It’s 89 seconds to midnight. It’s the closest that humanity has ever been to self-wrought extinction (well, since 1947, anyway). At least, that’s what the Bulletin of the Atomic Scientists is telling us, anyway. They’re the ones that get to inform us about where The Doomsday Clock is sitting this year.
And what exactly is The Doomsday Clock?
The Doomsday Clock is a design that warns the public about how close we are to destroying our world with dangerous technologies of our own making. It is a metaphor, a reminder of the perils we must address if we are to survive on the planet.
And look, I get that in a day with 86,400 seconds, being just 89 from complete destruction isn’t a great place to be. But then also, looking at things another way, we started just 420 seconds away from annihilation back in 1947, and we’ve only ever been 17 minutes away at our very safest. And then add to that, the fact that we’ve “only” moved one second towards complete obliteration in this year’s update:
In setting the Clock one second closer to midnight, the Science and Security Board sends a stark signal: Because the world is already perilously close to the precipice, a move of even a single second should be taken as an indication of extreme danger and an unmistakable warning that every second of delay in reversing course increases the probability of global disaster.
Yep. Awful. But then, this also suggests that we could keep going at the frankly horrendous rates of killing each other and destroying the environment that we’ve been working so hard upon for the last 12 months for at least another 88 years, and we’ll still be ok. Just.
See, they’ve gone in all too dramatic, and now they have no wiggle room at all.
If they’d started back in 1947 with an hour instead of seven minutes, it would mostly have been fine. They could have knocked off a few minutes here and there, added on a few when things were looking better. The only issue with this approach would likely have been that people would have looked at the thing and basically not given a toss. So sure, there needed to be a bit of drama in there, I get it.
But they went in too hard, too soon. And now we’re all supposed to be scared over a 1.11% increase in the likelihood of self-inflicted destruction? Nope.
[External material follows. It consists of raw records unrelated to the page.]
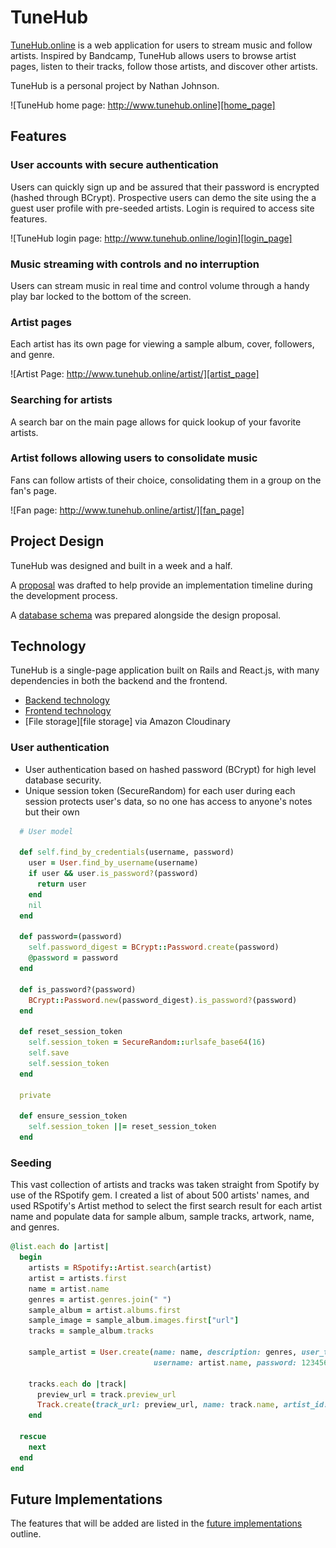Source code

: # TuneHub

[TuneHub.online][tunehub] is a web application for users to stream music and follow artists. Inspired by Bandcamp, TuneHub allows users to browse artist pages, listen to their tracks, follow those artists, and discover other artists.

TuneHub is a personal project by Nathan Johnson.

![TuneHub home page: http://www.tunehub.online][home_page]

## Features

### User accounts with secure authentication
Users can quickly sign up and be assured that their password is encrypted (hashed through BCrypt). Prospective users can demo the site using the a guest user profile with pre-seeded artists. Login is required to access site features.

![TuneHub login page: http://www.tunehub.online/login][login_page]

### Music streaming with controls and no interruption
Users can stream music in real time and control volume through a handy play bar locked to the bottom of the screen.

### Artist pages
Each artist has its own page for viewing a sample album, cover, followers, and genre.

![Artist Page: http://www.tunehub.online/artist/][artist_page]

### Searching for artists
A search bar on the main page allows for quick lookup of your favorite artists.

### Artist follows allowing users to consolidate music
Fans can follow artists of their choice, consolidating them in a group on the fan's page.


![Fan page: http://www.tunehub.online/artist/][fan_page]

## Project Design

TuneHub was designed and built in a week and a half.

A [proposal][proposal] was drafted to help provide an implementation timeline during the development process.

A [database schema][schema] was prepared alongside the design proposal.

## Technology

TuneHub is a single-page application built on Rails and React.js, with many dependencies in both the backend and the frontend.

- [Backend technology][backend]
- [Frontend technology][frontend]
- [File storage][file storage] via Amazon Cloudinary

### User authentication

* User authentication based on hashed password (BCrypt) for high level database security.
* Unique session token (SecureRandom) for each user during each session protects user's data, so no one has access to anyone's notes but their own

```ruby
  # User model

  def self.find_by_credentials(username, password)
    user = User.find_by_username(username)
    if user && user.is_password?(password)
      return user
    end
    nil
  end

  def password=(password)
    self.password_digest = BCrypt::Password.create(password)
    @password = password
  end

  def is_password?(password)
    BCrypt::Password.new(password_digest).is_password?(password)
  end

  def reset_session_token
    self.session_token = SecureRandom::urlsafe_base64(16)
    self.save
    self.session_token
  end

  private

  def ensure_session_token
    self.session_token ||= reset_session_token
  end
```

### Seeding

This vast collection of artists and tracks was taken straight from Spotify by use of the RSpotify gem. I created a list of about 500 artists' names, and used RSpotify's Artist method to select the first search result for each artist name and populate data for sample album, sample tracks, artwork, name, and genres.

```ruby
@list.each do |artist|
  begin
    artists = RSpotify::Artist.search(artist)
    artist = artists.first
    name = artist.name
    genres = artist.genres.join(" ")
    sample_album = artist.albums.first
    sample_image = sample_album.images.first["url"]
    tracks = sample_album.tracks

    sample_artist = User.create(name: name, description: genres, user_type: "artist",
                                username: artist.name, password: 123456, image_url: sample_image)

    tracks.each do |track|
      preview_url = track.preview_url
      Track.create(track_url: preview_url, name: track.name, artist_id: sample_artist.id)
    end

  rescue
    next
  end
end
```


## Future Implementations

The features that will be added are listed in the [future implementations][future] outline.

[tunehub]: http://www.tunehub.online/
[login_page]: ./docs/images/login_page.png "Login Page"
[home_page]: ./docs/images/main_page.png "Home page"
[artist_page]: ./docs/images/artist_page.png "An Artist's page"
[fan_page]: ./docs/images/fan_page.png "Fan page"
[proposal]: ./docs/proposal.md
[schema]: ./docs/schema.md
[backend]: ./docs/backend.md
[frontend]: ./docs/frontend.md
[file_storage]: ./docs/file_storage.md
[future]: ./docs/future.md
Look at the warnings that The Doomsday Clock is sending us, and look at mankind’s reaction.

I’m calling for a reset of The Doomsday Clock: stick it back to 15 minutes to midnight or something so that we can actually move the hands a significant distance and see where we actually stand when there are important developments one way or the other.
Although, honestly, they’re really only likely to go one way, right?
Because a second here or there is really not going to put us on edge and give us the wake-up call that we so clearly need. In fact, it might take actual planetary ruination before someone important (and no, it won’t be him) pipes up and starts wondering if we should do (or should have done) something to stop it all.
Tick tock.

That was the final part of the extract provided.